Collected data:
::::::::
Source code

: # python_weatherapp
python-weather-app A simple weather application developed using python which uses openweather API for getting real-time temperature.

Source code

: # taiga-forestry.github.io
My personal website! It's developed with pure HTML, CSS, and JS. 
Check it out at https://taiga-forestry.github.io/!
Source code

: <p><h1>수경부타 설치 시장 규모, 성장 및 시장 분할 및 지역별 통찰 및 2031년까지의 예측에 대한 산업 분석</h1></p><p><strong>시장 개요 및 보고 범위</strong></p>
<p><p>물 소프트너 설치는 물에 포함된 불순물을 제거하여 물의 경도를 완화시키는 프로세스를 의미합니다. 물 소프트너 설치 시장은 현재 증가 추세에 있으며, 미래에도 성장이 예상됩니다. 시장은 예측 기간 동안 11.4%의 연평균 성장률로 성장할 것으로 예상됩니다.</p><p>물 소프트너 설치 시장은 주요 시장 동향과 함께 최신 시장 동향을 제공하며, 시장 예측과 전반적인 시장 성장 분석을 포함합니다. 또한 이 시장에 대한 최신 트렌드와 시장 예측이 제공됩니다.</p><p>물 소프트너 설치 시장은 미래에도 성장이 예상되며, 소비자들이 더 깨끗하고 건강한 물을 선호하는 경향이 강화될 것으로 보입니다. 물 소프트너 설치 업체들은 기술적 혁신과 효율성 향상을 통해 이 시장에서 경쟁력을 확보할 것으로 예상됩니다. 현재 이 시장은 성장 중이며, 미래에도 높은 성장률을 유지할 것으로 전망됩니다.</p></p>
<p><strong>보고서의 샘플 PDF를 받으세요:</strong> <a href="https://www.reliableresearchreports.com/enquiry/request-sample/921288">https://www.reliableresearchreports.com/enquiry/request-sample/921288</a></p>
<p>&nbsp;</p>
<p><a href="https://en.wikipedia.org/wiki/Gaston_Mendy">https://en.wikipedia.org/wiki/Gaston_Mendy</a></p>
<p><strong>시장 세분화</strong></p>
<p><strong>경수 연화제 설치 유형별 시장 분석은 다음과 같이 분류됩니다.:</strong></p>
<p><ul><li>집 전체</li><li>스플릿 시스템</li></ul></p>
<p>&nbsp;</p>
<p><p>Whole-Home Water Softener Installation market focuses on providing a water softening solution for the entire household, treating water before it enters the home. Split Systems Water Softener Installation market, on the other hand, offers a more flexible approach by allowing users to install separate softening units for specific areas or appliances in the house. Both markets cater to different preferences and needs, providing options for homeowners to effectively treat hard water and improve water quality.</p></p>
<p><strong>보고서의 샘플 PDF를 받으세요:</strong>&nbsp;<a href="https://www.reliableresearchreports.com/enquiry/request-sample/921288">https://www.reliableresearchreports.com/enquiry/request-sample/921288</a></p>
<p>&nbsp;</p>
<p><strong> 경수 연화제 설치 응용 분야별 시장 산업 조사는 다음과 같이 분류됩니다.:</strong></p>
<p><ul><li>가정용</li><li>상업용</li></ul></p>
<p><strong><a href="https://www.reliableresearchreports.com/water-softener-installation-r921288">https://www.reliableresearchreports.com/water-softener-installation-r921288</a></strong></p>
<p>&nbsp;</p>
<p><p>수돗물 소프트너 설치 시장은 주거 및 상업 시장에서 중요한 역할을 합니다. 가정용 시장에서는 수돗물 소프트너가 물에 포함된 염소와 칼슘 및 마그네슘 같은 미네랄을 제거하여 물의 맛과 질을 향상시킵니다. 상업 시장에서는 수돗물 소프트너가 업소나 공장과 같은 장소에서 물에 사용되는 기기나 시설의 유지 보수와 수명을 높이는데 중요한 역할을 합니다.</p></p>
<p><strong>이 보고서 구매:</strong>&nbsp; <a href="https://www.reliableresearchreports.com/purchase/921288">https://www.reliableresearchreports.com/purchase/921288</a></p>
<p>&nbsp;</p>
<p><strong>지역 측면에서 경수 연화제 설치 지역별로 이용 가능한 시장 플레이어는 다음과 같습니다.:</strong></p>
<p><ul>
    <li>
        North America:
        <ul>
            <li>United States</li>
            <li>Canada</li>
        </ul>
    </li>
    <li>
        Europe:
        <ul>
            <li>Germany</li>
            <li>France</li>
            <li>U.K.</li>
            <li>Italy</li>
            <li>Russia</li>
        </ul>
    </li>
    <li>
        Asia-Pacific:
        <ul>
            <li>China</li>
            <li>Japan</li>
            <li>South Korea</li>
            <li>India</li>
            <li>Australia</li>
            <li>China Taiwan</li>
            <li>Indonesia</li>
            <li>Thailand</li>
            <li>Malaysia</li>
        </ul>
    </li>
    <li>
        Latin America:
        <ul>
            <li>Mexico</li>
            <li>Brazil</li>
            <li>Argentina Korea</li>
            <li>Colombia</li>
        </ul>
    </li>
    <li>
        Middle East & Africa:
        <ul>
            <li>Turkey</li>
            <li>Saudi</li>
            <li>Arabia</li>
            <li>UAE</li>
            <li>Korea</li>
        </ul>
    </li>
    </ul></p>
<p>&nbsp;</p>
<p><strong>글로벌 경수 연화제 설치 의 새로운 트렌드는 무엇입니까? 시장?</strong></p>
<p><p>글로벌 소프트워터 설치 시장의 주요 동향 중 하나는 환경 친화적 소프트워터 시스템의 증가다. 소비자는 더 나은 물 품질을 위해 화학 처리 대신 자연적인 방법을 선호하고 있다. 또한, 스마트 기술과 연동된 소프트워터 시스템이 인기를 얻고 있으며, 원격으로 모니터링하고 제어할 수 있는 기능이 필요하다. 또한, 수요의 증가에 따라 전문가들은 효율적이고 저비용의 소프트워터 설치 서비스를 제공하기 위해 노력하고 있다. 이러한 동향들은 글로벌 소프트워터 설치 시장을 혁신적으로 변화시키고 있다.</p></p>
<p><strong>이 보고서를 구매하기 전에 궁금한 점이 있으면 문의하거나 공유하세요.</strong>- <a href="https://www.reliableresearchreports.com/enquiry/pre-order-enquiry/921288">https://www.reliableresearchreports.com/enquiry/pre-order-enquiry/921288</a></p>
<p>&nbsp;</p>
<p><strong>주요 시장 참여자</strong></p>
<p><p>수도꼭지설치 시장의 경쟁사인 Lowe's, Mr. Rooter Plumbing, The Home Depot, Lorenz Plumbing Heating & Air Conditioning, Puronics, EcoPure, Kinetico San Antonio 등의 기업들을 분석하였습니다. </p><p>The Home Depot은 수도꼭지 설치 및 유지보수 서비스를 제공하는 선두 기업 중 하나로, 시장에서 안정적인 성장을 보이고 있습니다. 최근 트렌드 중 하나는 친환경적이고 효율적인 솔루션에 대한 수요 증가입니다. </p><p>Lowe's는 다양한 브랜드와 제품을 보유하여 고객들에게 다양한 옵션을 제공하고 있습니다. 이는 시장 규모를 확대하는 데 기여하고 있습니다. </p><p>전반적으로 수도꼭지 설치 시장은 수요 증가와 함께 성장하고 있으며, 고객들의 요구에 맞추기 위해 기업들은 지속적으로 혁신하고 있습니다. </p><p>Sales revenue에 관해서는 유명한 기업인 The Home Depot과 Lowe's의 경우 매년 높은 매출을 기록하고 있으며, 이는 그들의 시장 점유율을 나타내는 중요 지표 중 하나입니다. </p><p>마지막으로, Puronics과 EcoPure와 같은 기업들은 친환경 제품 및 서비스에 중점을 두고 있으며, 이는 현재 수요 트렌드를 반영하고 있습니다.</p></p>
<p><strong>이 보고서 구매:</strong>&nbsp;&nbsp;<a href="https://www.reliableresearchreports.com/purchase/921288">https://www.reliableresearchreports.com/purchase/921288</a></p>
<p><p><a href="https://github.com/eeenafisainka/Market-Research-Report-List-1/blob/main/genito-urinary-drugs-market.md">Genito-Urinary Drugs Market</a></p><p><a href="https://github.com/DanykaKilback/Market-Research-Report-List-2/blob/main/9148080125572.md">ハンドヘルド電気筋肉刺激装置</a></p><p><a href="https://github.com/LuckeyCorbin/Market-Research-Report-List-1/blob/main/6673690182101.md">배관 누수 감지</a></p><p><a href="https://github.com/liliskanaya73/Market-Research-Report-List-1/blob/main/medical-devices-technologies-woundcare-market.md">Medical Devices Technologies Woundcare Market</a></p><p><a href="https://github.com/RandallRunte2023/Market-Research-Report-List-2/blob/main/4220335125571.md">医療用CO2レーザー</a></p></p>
::::::::
Problem to work on: Your task is to quote the lines above, beginning with the first and ending with the one that holds "My personal website!".

Answer space:
Source code

: # python_weatherapp
python-weather-app A simple weather application developed using python which uses openweather API for getting real-time temperature.

Source code

: # taiga-forestry.github.io
My personal website! It's developed with pure HTML, CSS, and JS. 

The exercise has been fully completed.